We further found that loss of astrocytic β₁ signaling during development led to adult deficits in balance beam performance and PPI preferentially impacting female animals. This is consistent with our finding that astrocyte-conditional loss of β₁ signaling decreases cortical astrocyte size only in female animals. We did find that astrocytic Adrb1 expression varied by sex (Fig. 3F), suggesting that baseline receptor expression differences could mediate the sex specificity of our morphologic and behavioral findings. Notably, we did not observe sex-specific differences in NE projection density at P30 (Fig. 1D). There is precedent for the NE system to have sex-specific effects, including differential gene expression in the locus coeruleus of male versus female mice (Mulvey et al., 2018). Clinical studies show a higher incidence of major depression and post-traumatic stress disorder in women, and suggest that women have, at baseline, a heightened state of NE arousal (Bangasser et al., 2016). Thus, baseline differences in arousal or stress responses in male versus female animals could also contribute to these findings.

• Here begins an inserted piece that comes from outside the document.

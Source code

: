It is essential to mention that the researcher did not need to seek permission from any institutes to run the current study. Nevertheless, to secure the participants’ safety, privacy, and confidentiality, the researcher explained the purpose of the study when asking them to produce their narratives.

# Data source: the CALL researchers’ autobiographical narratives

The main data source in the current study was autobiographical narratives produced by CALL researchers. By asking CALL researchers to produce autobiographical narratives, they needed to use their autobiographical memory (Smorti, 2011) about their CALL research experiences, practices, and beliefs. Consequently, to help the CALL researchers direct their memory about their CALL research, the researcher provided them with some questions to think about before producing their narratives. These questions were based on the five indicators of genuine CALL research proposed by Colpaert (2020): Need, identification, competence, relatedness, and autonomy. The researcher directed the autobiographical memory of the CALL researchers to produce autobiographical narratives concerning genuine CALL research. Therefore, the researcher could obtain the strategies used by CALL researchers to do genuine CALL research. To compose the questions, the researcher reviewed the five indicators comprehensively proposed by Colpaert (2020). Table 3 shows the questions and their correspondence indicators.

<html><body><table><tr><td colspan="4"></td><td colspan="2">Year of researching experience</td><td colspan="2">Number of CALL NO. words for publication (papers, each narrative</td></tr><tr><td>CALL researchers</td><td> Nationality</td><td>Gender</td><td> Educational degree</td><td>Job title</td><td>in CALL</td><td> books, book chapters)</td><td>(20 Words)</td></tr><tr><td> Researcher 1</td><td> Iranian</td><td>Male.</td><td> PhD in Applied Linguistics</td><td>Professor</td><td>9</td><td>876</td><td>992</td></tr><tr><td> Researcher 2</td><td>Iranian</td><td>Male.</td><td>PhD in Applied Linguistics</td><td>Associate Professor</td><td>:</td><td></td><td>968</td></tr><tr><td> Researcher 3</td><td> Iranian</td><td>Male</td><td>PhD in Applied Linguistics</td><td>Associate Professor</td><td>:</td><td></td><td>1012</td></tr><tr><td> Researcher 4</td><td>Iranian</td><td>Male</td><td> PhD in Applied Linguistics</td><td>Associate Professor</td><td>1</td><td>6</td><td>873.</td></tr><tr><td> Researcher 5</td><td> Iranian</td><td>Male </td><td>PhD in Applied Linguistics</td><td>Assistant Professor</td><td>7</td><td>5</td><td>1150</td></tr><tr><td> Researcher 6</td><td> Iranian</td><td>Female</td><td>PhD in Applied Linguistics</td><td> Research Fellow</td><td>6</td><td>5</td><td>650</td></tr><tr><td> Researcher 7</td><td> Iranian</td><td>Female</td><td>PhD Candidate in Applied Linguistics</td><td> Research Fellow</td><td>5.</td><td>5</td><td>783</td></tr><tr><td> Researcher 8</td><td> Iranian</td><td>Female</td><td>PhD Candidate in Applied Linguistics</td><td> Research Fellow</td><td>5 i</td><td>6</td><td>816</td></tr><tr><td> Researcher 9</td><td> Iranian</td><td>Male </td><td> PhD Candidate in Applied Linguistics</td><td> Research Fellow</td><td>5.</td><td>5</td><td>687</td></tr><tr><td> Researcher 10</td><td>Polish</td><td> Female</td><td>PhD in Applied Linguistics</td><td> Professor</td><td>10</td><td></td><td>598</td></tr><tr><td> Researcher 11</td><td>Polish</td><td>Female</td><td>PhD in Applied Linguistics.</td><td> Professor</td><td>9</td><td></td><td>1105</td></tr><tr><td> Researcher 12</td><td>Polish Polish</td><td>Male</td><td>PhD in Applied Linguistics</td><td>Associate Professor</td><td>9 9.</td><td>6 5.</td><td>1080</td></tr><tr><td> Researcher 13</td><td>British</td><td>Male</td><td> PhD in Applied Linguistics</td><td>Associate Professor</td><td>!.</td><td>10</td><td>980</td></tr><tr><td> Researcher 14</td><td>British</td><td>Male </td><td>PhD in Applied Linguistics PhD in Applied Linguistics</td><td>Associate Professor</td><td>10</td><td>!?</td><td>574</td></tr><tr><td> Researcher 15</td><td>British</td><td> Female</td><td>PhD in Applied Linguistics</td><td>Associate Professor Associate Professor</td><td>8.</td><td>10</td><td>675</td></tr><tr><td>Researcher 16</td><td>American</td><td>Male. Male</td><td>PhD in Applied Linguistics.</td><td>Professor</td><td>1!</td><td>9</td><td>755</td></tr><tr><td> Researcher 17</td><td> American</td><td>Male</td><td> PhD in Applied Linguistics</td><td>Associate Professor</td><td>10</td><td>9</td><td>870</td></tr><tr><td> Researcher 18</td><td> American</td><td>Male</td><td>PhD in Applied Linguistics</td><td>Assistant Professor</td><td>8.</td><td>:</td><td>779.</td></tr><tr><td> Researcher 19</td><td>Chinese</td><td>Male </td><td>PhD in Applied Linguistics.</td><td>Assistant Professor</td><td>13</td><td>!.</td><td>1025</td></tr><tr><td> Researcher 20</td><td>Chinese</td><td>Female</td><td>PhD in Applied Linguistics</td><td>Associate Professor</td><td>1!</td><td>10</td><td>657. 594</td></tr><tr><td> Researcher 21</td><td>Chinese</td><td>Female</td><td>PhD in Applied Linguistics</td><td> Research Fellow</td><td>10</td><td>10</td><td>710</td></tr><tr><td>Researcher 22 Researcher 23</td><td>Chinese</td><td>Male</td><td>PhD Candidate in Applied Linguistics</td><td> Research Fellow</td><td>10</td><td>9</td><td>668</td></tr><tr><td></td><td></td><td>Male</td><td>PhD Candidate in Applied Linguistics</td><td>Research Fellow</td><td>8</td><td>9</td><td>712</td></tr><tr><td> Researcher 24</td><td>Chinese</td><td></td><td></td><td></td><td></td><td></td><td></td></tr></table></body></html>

Importantly, determining whether these findings are relevant to human conditions requires a better understanding of the similarities between mouse and human noradrenergic systems during development. We found that NE projection density was significantly greater in the gray matter versus the white matter in both mouse and human developing brains (Fig. 1). This is consistent with the idea that the NE system may be particularly relevant in gray matter maturation. It also raises the possibility that similar principles could apply to gray versus white matter astrocyte heterogeneity in both species. However, we noticed many striking distinctions between mouse and human noradrenergic development. First, there was a much lower density of NE projections in the human brain (Fig. 1E-G) relative to the mouse. Interestingly, this is also observed in nonhuman primates, where dopaminergic projections are found at a notably higher density than noradrenergic projections (Lewis and Morrison 1989; Rosenberg and Lewis 1995). It is interesting to speculate that arousal is heightened in prey species, like rodents, relative to primates. Second, NE projection density increases steadily in the mouse brain and plateaus before adulthood (∼P30, a potential “adolescent” time period) in the mouse. In contrast, the peak of NE density projection is at or around term gestation in humans. In rodents, the rate of astrocyte maturation as assessed by morphology tracks closely with the time course of NE process enrichment (Morel et al., 2014; Stogsdill et al., 2017). Evidence from human organoids matured in vitro suggests a similar maturation pattern in humans, as the transition from a fetal to mature astrocyte identity occurs in what would be mid-second trimester (Sloan et al., 2017), although data from in vivo human brain suggests that astrocyte molecular maturation continues well into postnatal life (Kang et al., 2011). Further detailed studies of human astrocyte maturation and noradrenergic tone across the lifespan could shed light on the relevance of this pathway to human brain development.

Ultimately, this study raises many interesting possibilities for future studies of astrocyte involvement in brain physiology and pathology. NE is a key neuromodulator, capable of impacting many brain states, including arousal, sleep, learning, and response to stress (Sara, 2009). Thus, identifying a role for noradrenergic signaling in astrocyte development and adult behavior highlights the possibility that homeostatic and disease states which alter noradrenergic tone may also alter brain function via astrocytes. Indeed, a recent study found that activation of the locus coeruleus, via chemogenetics or optogenetics, upregulates a set of genes that are strongly enriched in astrocytes (Privitera et al., 2023). Astrocytes are exquisitely sensitive to local environmental, immune, and systemic cues, and they retain this sensitivity well into adulthood. A better understanding of the regulatory factors that influence an astrocyte's state could thus improve our ability to manipulate astrocytes for therapeutic purposes.